Given records:
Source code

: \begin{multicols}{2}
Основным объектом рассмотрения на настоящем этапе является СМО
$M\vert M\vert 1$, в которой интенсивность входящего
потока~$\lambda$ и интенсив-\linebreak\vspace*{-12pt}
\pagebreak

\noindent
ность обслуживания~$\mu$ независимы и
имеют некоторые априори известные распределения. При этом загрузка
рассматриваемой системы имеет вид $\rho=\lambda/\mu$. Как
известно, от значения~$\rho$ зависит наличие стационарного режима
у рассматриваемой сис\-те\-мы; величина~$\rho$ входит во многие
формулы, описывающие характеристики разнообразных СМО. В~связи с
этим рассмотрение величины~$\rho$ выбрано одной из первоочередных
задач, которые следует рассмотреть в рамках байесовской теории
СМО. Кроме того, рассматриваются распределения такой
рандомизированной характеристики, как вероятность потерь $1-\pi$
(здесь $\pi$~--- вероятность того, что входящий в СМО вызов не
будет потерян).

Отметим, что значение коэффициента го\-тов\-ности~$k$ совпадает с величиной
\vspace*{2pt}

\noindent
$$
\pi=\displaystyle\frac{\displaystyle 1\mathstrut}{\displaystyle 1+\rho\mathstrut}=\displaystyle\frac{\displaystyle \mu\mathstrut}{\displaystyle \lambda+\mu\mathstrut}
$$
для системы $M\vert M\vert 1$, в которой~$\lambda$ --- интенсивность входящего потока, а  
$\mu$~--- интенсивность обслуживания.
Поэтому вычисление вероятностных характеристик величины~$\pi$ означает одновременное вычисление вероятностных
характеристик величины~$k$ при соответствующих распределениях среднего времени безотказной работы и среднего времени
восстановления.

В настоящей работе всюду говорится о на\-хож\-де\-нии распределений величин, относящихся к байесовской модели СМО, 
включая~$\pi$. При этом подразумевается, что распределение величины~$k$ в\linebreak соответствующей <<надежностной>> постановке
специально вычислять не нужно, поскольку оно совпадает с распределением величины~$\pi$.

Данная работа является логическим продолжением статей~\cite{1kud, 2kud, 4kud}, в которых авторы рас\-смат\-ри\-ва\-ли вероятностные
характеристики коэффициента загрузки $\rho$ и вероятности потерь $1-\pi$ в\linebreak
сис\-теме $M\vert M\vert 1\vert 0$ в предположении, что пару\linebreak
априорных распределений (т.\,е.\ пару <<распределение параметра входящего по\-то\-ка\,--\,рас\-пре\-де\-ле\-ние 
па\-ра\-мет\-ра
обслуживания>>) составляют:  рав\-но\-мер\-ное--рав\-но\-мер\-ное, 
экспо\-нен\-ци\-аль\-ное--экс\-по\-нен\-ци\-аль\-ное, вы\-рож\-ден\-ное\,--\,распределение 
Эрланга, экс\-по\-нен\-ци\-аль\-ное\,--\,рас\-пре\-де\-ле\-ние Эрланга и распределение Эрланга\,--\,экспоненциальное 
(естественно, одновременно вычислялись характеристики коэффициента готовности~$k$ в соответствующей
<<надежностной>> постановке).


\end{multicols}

Task goal: An identical copy of the entries above is the expected result.

Answer to this exercise:
Source code

: \begin{multicols}{2}
Основным объектом рассмотрения на настоящем этапе является СМО
$M\vert M\vert 1$, в которой интенсивность входящего
потока~$\lambda$ и интенсив-\linebreak\vspace*{-12pt}
\pagebreak

\noindent
ность обслуживания~$\mu$ независимы и
имеют некоторые априори известные распределения. При этом загрузка
рассматриваемой системы имеет вид $\rho=\lambda/\mu$. Как
известно, от значения~$\rho$ зависит наличие стационарного режима
у рассматриваемой сис\-те\-мы; величина~$\rho$ входит во многие
формулы, описывающие характеристики разнообразных СМО. В~связи с
этим рассмотрение величины~$\rho$ выбрано одной из первоочередных
задач, которые следует рассмотреть в рамках байесовской теории
СМО. Кроме того, рассматриваются распределения такой
рандомизированной характеристики, как вероятность потерь $1-\pi$
(здесь $\pi$~--- вероятность того, что входящий в СМО вызов не
будет потерян).

Отметим, что значение коэффициента го\-тов\-ности~$k$ совпадает с величиной
\vspace*{2pt}

\noindent
$$
\pi=\displaystyle\frac{\displaystyle 1\mathstrut}{\displaystyle 1+\rho\mathstrut}=\displaystyle\frac{\displaystyle \mu\mathstrut}{\displaystyle \lambda+\mu\mathstrut}
$$
для системы $M\vert M\vert 1$, в которой~$\lambda$ --- интенсивность входящего потока, а  
$\mu$~--- интенсивность обслуживания.
Поэтому вычисление вероятностных характеристик величины~$\pi$ означает одновременное вычисление вероятностных
характеристик величины~$k$ при соответствующих распределениях среднего времени безотказной работы и среднего времени
восстановления.

В настоящей работе всюду говорится о на\-хож\-де\-нии распределений величин, относящихся к байесовской модели СМО, 
включая~$\pi$. При этом подразумевается, что распределение величины~$k$ в\linebreak соответствующей <<надежностной>> постановке
специально вычислять не нужно, поскольку оно совпадает с распределением величины~$\pi$.

Данная работа является логическим продолжением статей~\cite{1kud, 2kud, 4kud}, в которых авторы рас\-смат\-ри\-ва\-ли вероятностные
характеристики коэффициента загрузки $\rho$ и вероятности потерь $1-\pi$ в\linebreak
сис\-теме $M\vert M\vert 1\vert 0$ в предположении, что пару\linebreak
априорных распределений (т.\,е.\ пару <<распределение параметра входящего по\-то\-ка\,--\,рас\-пре\-де\-ле\-ние 
па\-ра\-мет\-ра
обслуживания>>) составляют:  рав\-но\-мер\-ное--рав\-но\-мер\-ное, 
экспо\-нен\-ци\-аль\-ное--экс\-по\-нен\-ци\-аль\-ное, вы\-рож\-ден\-ное\,--\,распределение 
Эрланга, экс\-по\-нен\-ци\-аль\-ное\,--\,рас\-пре\-де\-ле\-ние Эрланга и распределение Эрланга\,--\,экспоненциальное 
(естественно, одновременно вычислялись характеристики коэффициента готовности~$k$ в соответствующей
<<надежностной>> постановке).


\end{multicols}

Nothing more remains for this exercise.